Book Review: Tiki Drinks
What do I look for in a cocktail book that I might add to my collection? Drinks that aren’t widely included in other books, a tenable theme, and lots of pictures of what the finished product looks like. (Half the time I find myself picking a beverage by appearance rather than its ingredients, and I wager most people do the same.)
Tiki Drinks has all three of those things. Nicole Weston and Robert Sharp curate about 60 cocktails for this slim but focused treatise on all things tiki. The primer upfront is brief but well conceived and helpful — the pages outlining different countries’ national styles of rum production is remarkably useful — before leading into page after page of classics and newfangled tiki drinks. Every cocktail gets a full page picture, and even the garnishes are innovative. (Who’d have thought to carve a lime peel into a skull to garnish a Zombie cocktail?)

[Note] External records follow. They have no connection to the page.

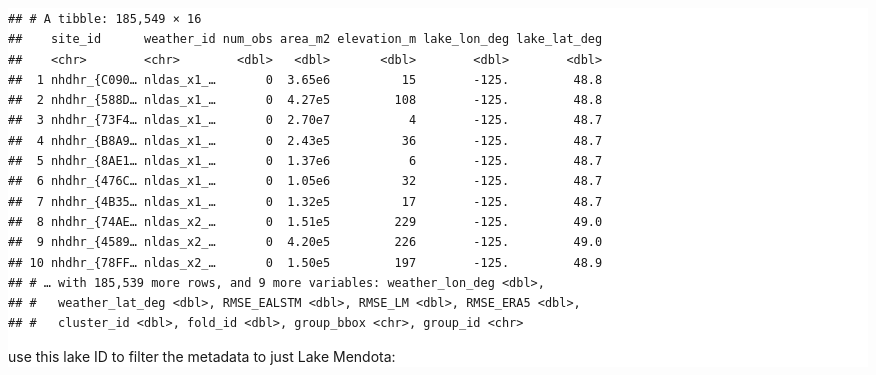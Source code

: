     ## # A tibble: 185,549 × 16
    ##    site_id      weather_id num_obs area_m2 elevation_m lake_lon_deg lake_lat_deg
    ##    <chr>        <chr>        <dbl>   <dbl>       <dbl>        <dbl>        <dbl>
    ##  1 nhdhr_{C090… nldas_x1_…       0  3.65e6          15        -125.         48.8
    ##  2 nhdhr_{588D… nldas_x1_…       0  4.27e5         108        -125.         48.8
    ##  3 nhdhr_{73F4… nldas_x1_…       0  2.70e7           4        -125.         48.7
    ##  4 nhdhr_{B8A9… nldas_x1_…       0  2.43e5          36        -125.         48.7
    ##  5 nhdhr_{8AE1… nldas_x1_…       0  1.37e6           6        -125.         48.7
    ##  6 nhdhr_{476C… nldas_x1_…       0  1.05e6          32        -125.         48.7
    ##  7 nhdhr_{4B35… nldas_x1_…       0  1.32e5          17        -125.         48.7
    ##  8 nhdhr_{74AE… nldas_x2_…       0  1.51e5         229        -125.         49.0
    ##  9 nhdhr_{4589… nldas_x2_…       0  4.20e5         226        -125.         49.0
    ## 10 nhdhr_{78FF… nldas_x2_…       0  1.50e5         197        -125.         48.9
    ## # … with 185,539 more rows, and 9 more variables: weather_lon_deg <dbl>,
    ## #   weather_lat_deg <dbl>, RMSE_EALSTM <dbl>, RMSE_LM <dbl>, RMSE_ERA5 <dbl>,
    ## #   cluster_id <dbl>, fold_id <dbl>, group_bbox <chr>, group_id <chr>

use this lake ID to filter the metadata to just Lake Mendota:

I’ve no complaints with the selection of drinks, the recipes chosen — many tiki drinks have a wide range of potential ingredients and have changed considerably over the years — or the sometimes mildly offbeat direction that Weston and Sharp choose to take with some classics.
Weston and Sharp aren’t cocktail historians, nor do they pretend to be, so if you want another investigation into the early life of Don the Beachcomber, look elsewhere. With this book the duo simply gather up tiki’s greatest hits (and then some) and give the masses the means to make some popular rum-heavy cocktails at home, and that’s good enough for me.